Residents in other halls were concerned about the infection spreading.
“I was concerned mainly because I didn’t hear of residents being advised to get tested to make sure they hadn’t contracted an STI,” said freshman Alexis Turner-Lafving.
Chaos spread to other places on campus because students did not know what to look for. Sophomore Eggleston Resident Assistant Tanya Puccio dealt with a false report of crabs. Puccio got a call from a student claiming that there might be crabs in the showers. Puccio reassured the student it was probably just bugs and she would handle the situation the next day.
“The student said it turned out to be red fuzz from a towel,” said Puccio, after she followed up with the student. “She thought they were crabs because she heard the crabs in Kellam were red.”
This raises the concern that there is not enough information given to students about STIs.
“If they seek it out, there is enough [information],” said Daniel. “However, there should be more educational programs.”
Sophomore Old Hall Resident Assistant Nancy Kelly decided to do her monthly bulletin board on having safe sex. This allowed Old Hall residents to become more informed.

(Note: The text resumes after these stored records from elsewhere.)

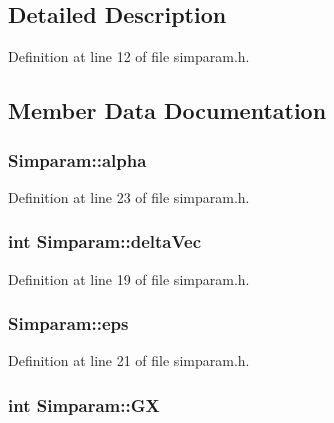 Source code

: \subsection{Detailed Description}


Definition at line 12 of file simparam.\-h.



\subsection{Member Data Documentation}
\hypertarget{struct_simparam_a4dd0e3b3cd66c2b3ae18df07f28ea2b5}{
\subsubsection[{alpha}]{ Simparam\-::alpha}}\label{d6/d1d/struct_simparam_a4dd0e3b3cd66c2b3ae18df07f28ea2b5}


Definition at line 23 of file simparam.\-h.

\hypertarget{struct_simparam_a695c2c299b4c8a474fdb76a85efdff81}{
\subsubsection[{delta\-Vec}]{\setlength{\rightskip}{0pt plus 5cm}int Simparam\-::delta\-Vec}}\label{d6/d1d/struct_simparam_a695c2c299b4c8a474fdb76a85efdff81}


Definition at line 19 of file simparam.\-h.

\hypertarget{struct_simparam_a8a477452247ad55e2d9ba2ad71cad937}{
\subsubsection[{eps}]{ Simparam\-::eps}}\label{d6/d1d/struct_simparam_a8a477452247ad55e2d9ba2ad71cad937}


Definition at line 21 of file simparam.\-h.

\hypertarget{struct_simparam_a59d3dcbf5156cb45608696f7f1d39393}{
\subsubsection[{G\-X}]{\setlength{\rightskip}{0pt plus 5cm}int Simparam\-::\-G\-X}}\label{d6/d1d/struct_simparam_a59d3dcbf5156cb45608696f7f1d39393}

“A lot of my residents helped me make my bulletin board,” said Kelly, which made a potentially awkward topic a fun event with her residents. “People liked it because it was a very controversial topic.”
The female resident assistants in Bray Village are continuing the discussion about STIs and safe sex by organizing an event called Sex Jeopardy, which will be held on March 20 at 9 p.m in Clarke. The idea was originated by Babcock, inspired by Daniel who organized a similar program at Guilford College as a resident assistant.
“[Resident assistants] had to do a program about sex education, so we did girls versus boys Sex Jeopardy,” said Daniel.
He expected around only 20 people to come. Since it was such a current concern, the Guilford event had about 200 people in attendance.
They expect their adaptation to bring in the same amount of students.
“Sex has been a hot topic recently,” said Kelly. “We’re expecting to have a lot of people because the residents are interested in the fun topic.” The topics will include ways to say “no,” information on STIs, fun facts and myths.
“We are hoping to help make our residents more aware of all the different topics,” said Babcock.
“There should be STI education during orientation,” said sophomore Charles Krauser. “We already talk about alcohol awareness, why not STIs? The situation in Kellam was all hysteria, but it opens up a dialogue.”